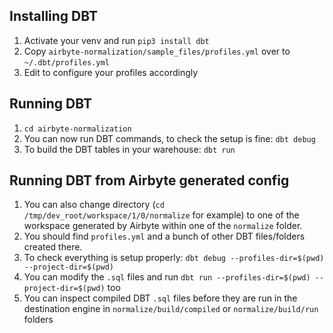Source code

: ## Installing DBT

1. Activate your venv and run `pip3 install dbt`
1. Copy `airbyte-normalization/sample_files/profiles.yml` over to `~/.dbt/profiles.yml`
1. Edit to configure your profiles accordingly

## Running DBT

1. `cd airbyte-normalization`
1. You can now run DBT commands, to check the setup is fine: `dbt debug`
1. To build the DBT tables in your warehouse: `dbt run`

## Running DBT from Airbyte generated config

1. You can also change directory (`cd /tmp/dev_root/workspace/1/0/normalize` for example) to one of the workspace generated by Airbyte within one of the `normalize` folder.
1. You should find `profiles.yml` and a bunch of other DBT files/folders created there.
1. To check everything is setup properly: `dbt debug --profiles-dir=$(pwd) --project-dir=$(pwd)`
1. You can modify the `.sql` files and run `dbt run --profiles-dir=$(pwd) --project-dir=$(pwd)` too
1. You can inspect compiled DBT `.sql` files before they are run in the destination engine in `normalize/build/compiled` or `normalize/build/run` folders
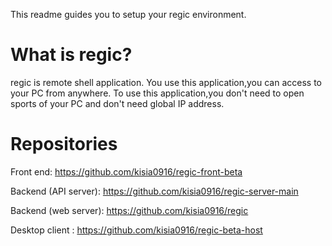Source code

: This readme guides you to setup your regic environment.

# What is regic?
regic is remote shell application. 
You use this application,you can access to  your PC from anywhere.
To use this application,you don't need to open sports of your PC and don't need global IP address.

# Repositories
Front end: https://github.com/kisia0916/regic-front-beta

Backend (API server): https://github.com/kisia0916/regic-server-main

Backend (web server): https://github.com/kisia0916/regic

Desktop client : https://github.com/kisia0916/regic-beta-host


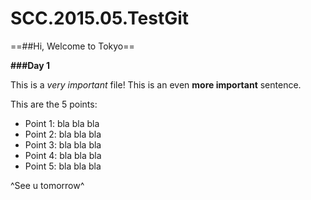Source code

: # SCC.2015.05.TestGit

==##Hi, Welcome to Tokyo==

**###Day 1**

This is a *very important* file!
This is an even **more important** sentence.

This are the 5 points:

- Point 1: bla bla bla
- Point 2: bla bla bla
- Point 3: bla bla bla
- Point 4: bla bla bla
- Point 5: bla bla bla
 
^See u tomorrow^
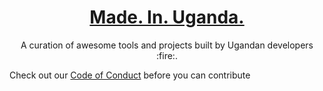 <h1 align="center">
  <a href="#">
    Made. In. Uganda.
  </a>
</h1>
<p align="center">A curation of awesome tools and projects built by Ugandan developers :fire:.</p>

Check out our [Code of Conduct](https://github.com/oscakampala/made-in-uganda.git) before you can contribute
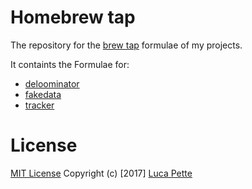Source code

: # Homebrew tap

The repository for the [brew
tap](https://github.com/Homebrew/brew/blob/master/docs/brew-tap.md) formulae
of my projects.

It containts the Formulae for:

- [deloominator](https://github.com/lucapette/deloominator)
- [fakedata](https://github.com/lucapette/fakedata)
- [tracker](https://github.com/lucapette/tracker)

# License

[MIT License](/LICENSE) Copyright (c) [2017] [Luca Pette](http://lucapette.me)
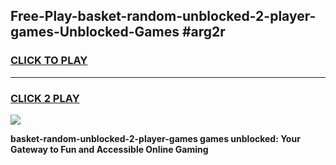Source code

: 
## Free-Play-basket-random-unblocked-2-player-games-Unblocked-Games #arg2r
<h3>
<a href="https://news.freeplayer.one?title=basket-random-unblocked-2-player-games&ref=8M">CLICK TO PLAY</a></h3>
<hr>

<h3>
<a href="https://news.freeplayer.one?title=basket-random-unblocked-2-player-games&ref=8M">CLICK 2 PLAY</a>
  
</h3>

<a href="https://news.freeplayer.one?title=basket-random-unblocked-2-player-games&ref=8M"><img src="https://clearcache.store/games.png"></a>


**basket-random-unblocked-2-player-games games unblocked: Your Gateway to Fun and Accessible Online Gaming**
********
YOUR ASSIGNMENT: Search the data above for the word "profiles". Copy each line it is in.

PROBLEM SOLUTION:
1. Copy `airbyte-normalization/sample_files/profiles.yml` over to `~/.dbt/profiles.yml`
1. Edit to configure your profiles accordingly
1. You should find `profiles.yml` and a bunch of other DBT files/folders created there.
1. To check everything is setup properly: `dbt debug --profiles-dir=$(pwd) --project-dir=$(pwd)`
1. You can modify the `.sql` files and run `dbt run --profiles-dir=$(pwd) --project-dir=$(pwd)` too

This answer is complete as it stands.